High: It blocks me from completing my task.

rajfly commented 1 year ago

Update: After some testing, I found out that the problem lies with the custom env function. After changing the env from a custom function to simply using the ones declared in Ray's registry with Rays preprocessing, the PPO training results seems to be ok. Though, I am not sure why this is so. Perhaps there is a bug with passing a custom env fn.

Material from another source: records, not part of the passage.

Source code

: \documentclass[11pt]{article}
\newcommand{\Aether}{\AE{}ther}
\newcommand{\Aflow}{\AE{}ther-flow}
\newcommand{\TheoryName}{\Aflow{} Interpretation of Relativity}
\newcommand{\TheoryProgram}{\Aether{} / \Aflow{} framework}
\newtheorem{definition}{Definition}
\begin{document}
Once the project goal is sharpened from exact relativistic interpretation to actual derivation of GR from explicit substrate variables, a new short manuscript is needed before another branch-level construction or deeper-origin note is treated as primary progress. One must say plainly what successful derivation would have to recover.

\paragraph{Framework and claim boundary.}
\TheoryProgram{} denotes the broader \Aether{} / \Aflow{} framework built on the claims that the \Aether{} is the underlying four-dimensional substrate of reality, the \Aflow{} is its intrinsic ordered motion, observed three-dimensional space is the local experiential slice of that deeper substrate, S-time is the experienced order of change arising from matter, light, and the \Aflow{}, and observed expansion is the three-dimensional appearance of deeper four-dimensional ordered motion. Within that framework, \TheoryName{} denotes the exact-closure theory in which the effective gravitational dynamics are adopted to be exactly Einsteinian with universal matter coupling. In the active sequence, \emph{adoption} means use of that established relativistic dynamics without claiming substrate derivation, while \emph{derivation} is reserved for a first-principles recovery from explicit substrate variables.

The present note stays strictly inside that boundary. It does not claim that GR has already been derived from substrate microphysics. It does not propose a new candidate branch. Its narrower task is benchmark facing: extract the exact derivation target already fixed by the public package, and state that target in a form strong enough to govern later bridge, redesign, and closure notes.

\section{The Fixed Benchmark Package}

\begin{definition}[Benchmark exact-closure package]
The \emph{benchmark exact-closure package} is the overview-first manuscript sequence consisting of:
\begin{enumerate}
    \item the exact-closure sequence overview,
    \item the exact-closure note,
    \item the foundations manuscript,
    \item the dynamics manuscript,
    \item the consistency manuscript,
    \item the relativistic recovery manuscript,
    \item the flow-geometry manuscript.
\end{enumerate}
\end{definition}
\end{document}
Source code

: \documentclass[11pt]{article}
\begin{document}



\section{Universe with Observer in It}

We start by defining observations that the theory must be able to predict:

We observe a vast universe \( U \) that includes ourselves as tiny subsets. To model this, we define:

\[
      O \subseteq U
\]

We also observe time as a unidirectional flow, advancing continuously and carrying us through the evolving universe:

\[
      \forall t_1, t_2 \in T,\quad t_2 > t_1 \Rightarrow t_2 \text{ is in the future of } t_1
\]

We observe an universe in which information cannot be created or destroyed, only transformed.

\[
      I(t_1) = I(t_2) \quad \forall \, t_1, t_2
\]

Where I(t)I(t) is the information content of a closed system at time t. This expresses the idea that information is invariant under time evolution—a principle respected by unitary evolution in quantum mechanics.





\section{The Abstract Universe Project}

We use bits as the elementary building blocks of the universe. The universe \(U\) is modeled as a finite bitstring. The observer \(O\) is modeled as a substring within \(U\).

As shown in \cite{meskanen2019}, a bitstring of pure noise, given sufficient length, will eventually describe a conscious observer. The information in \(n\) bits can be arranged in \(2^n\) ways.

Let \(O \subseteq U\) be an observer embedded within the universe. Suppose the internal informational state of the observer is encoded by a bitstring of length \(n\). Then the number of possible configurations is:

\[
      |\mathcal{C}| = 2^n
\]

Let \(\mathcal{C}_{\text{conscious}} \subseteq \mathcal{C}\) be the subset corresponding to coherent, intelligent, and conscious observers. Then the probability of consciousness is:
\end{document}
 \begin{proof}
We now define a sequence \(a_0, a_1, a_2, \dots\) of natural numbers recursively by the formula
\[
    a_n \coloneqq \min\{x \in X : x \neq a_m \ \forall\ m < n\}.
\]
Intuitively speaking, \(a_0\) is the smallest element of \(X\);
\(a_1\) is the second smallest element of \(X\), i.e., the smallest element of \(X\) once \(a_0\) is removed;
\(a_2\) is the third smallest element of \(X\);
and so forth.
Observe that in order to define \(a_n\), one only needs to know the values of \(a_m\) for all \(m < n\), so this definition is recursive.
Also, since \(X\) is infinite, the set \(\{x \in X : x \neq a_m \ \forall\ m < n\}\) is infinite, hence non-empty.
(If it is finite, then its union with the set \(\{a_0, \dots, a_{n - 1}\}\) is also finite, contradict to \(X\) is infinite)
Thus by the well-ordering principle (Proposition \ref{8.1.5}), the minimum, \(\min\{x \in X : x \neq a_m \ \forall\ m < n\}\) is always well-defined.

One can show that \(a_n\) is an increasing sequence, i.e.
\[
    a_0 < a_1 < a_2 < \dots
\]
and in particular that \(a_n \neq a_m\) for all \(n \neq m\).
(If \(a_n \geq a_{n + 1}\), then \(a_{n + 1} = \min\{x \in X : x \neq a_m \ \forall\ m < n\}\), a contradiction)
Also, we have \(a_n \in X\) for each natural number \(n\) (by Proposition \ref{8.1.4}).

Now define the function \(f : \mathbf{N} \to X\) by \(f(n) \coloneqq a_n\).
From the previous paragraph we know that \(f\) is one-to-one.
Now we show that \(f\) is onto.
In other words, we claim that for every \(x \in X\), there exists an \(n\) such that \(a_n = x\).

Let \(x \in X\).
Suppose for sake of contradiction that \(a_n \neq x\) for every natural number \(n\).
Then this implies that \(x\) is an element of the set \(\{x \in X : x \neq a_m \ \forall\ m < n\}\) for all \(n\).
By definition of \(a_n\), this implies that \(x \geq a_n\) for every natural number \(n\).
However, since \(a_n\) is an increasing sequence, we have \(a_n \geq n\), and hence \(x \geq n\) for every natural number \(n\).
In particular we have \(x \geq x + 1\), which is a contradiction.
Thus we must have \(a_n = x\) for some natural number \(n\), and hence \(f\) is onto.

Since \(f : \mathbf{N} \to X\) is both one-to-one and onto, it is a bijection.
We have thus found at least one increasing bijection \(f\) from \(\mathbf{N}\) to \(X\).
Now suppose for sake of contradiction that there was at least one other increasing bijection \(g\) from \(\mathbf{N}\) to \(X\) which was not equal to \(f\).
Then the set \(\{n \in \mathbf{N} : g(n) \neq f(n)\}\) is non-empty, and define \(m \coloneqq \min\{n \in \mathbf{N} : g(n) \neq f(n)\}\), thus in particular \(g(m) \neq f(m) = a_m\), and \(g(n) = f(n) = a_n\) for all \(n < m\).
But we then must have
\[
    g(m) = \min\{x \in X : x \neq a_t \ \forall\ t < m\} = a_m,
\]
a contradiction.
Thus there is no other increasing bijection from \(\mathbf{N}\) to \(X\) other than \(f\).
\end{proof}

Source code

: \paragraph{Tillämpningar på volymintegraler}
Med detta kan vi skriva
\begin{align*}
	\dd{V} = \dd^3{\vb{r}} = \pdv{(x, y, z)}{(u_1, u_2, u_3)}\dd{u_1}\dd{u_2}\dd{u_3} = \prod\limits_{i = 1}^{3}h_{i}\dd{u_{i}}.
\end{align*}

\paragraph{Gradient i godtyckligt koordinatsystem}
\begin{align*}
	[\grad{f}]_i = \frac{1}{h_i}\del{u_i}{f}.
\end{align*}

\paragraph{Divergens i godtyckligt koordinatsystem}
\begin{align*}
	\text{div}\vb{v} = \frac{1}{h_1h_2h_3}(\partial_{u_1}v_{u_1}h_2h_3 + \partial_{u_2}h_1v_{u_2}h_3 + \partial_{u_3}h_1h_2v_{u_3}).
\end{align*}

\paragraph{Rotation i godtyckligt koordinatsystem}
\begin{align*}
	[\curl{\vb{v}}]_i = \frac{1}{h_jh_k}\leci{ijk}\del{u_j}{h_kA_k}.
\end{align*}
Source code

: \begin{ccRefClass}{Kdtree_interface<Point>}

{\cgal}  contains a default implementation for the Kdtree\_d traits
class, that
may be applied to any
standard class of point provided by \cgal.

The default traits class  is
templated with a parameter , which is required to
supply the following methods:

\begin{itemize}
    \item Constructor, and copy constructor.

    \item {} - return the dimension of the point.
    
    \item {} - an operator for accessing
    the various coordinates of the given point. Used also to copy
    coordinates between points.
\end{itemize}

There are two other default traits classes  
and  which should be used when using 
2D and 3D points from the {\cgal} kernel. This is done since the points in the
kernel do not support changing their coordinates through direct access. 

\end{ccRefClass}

ArturNiederfahrenhorst commented 12 months ago
def env_creator(env_config):
        env = gym.make(f"ALE/{config.env}-v5", frameskip=1, render_mode='rgb_array')
        env = AtariPreprocessing(env, noop_max=0, scale_obs=True)
        env = TransformReward(env, lambda x: np.clip(x, -1, 1))
        env = FrameStack(env, 4)
        return env

As you noted, this is different from what RLlib does internally. RLlib has a range of fine-tuned settings under the tuned_examples folder. What happens if you use one of these (ray/rllib/tuned_examples/ppo/atari-ppo.yaml) and apply it to your problem, how are the results then?